Let's start with a quick model that we want to write about. We'll use a form of a model we ran in Chapter 4, using minority status and marital status as a predictor of family size.
```{r}
df$minority <- factor(ifelse(df$race == "White", 0, 1),
labels = c("White", "Minority"))
fit_reg <- lm(famsize ~ minority + marriage, df)
summary(fit_reg)
```
To make it easier to work with, we are going to use the `broom` package, which helps clean up the information that we'll want to report.
```{r}
tidy_fit <- broom::tidy(fit_reg)
```
Let's say we want to report the coefficient and the p-value on the minority variable. We can grab the coefficient by using: `` `r "\u0060r tidy_fit$estimate[2]\u0060"` ``. This will evaluate the expression `tidy_fit$estimate[2]` when we knit and it will print out the value. One problem that can happen is that this coefficient is seven decimal places; probably a bit too far to report in the text. So let's clean it up by doing: `` `r "\u0060r tidy_fit$estimate[2] %>% round(3)\u0060"` ``, which rounds it to three decimal places. We may also want to format the p-value as well but let's say if it is below .001, let's report "p < .001". We can do this by first running the code in a code chunk:
```{r}
formatted_p <- ifelse(tidy_fit$p.value < .001, ## Condition
"< .001", ## if condition is true
paste("=", tidy_fit$p.value[2] %>% round(3))) ## if condition is false
```
and then referring to it inline as so: `` `r "\u0060r formatted_p[2]\u0060"` ``.
Below, is an example of how we could report this.
> Controlling for marital status, minority status was associated with a family size `` `r "\u0060r tidy_fit$estimate[2] %>% round(3)\u0060"` `` individuals larger than non-minority families (p `` `r "\u0060r formatted_p[2]\u0060"` ``).
which prints as:
> Controlling for marital status, minority status was associated with a family size `r tidy_fit$estimate[2] %>% round(3)` individuals larger than non-minority families (p `r formatted_p[2]`).
Then, if we decide we want to change the covariates, or filter out extreme cases, these will automatically update to the most recent model.
### Pre-formatted Documents {-}
One of the main ideas is to be able to write without worrying about formatting.
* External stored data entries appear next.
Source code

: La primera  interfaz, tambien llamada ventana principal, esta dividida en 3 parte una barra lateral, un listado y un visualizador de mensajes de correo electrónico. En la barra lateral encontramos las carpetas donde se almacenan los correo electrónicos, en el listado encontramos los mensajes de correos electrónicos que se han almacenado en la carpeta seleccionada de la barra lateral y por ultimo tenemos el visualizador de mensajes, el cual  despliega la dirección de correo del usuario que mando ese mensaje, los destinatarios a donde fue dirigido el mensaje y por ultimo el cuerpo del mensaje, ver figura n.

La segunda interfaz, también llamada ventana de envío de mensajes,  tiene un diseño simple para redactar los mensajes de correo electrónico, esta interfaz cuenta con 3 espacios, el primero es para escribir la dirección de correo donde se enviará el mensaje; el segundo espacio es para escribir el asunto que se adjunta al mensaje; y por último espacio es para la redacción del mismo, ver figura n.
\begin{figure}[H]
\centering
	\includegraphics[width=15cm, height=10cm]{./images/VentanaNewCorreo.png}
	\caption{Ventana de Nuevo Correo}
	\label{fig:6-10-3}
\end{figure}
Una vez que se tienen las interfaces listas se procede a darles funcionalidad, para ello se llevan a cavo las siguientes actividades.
This is accomplished by using built-in formats provided by a number of great packages.
TABLE of PACKAGES HERE
### Other Tricks {-}
HTML code, figures, other knitr stuff
### Important, Important {-}
The document's code must be fully self-contained. That means, anything you want it to run has to be in the document, regardless of what you've already run outside of knitting. For example, if we are testing our code and running it throughout, when we go to knit. It will re-run everything in the document and forget everything else you've done that is not in the document.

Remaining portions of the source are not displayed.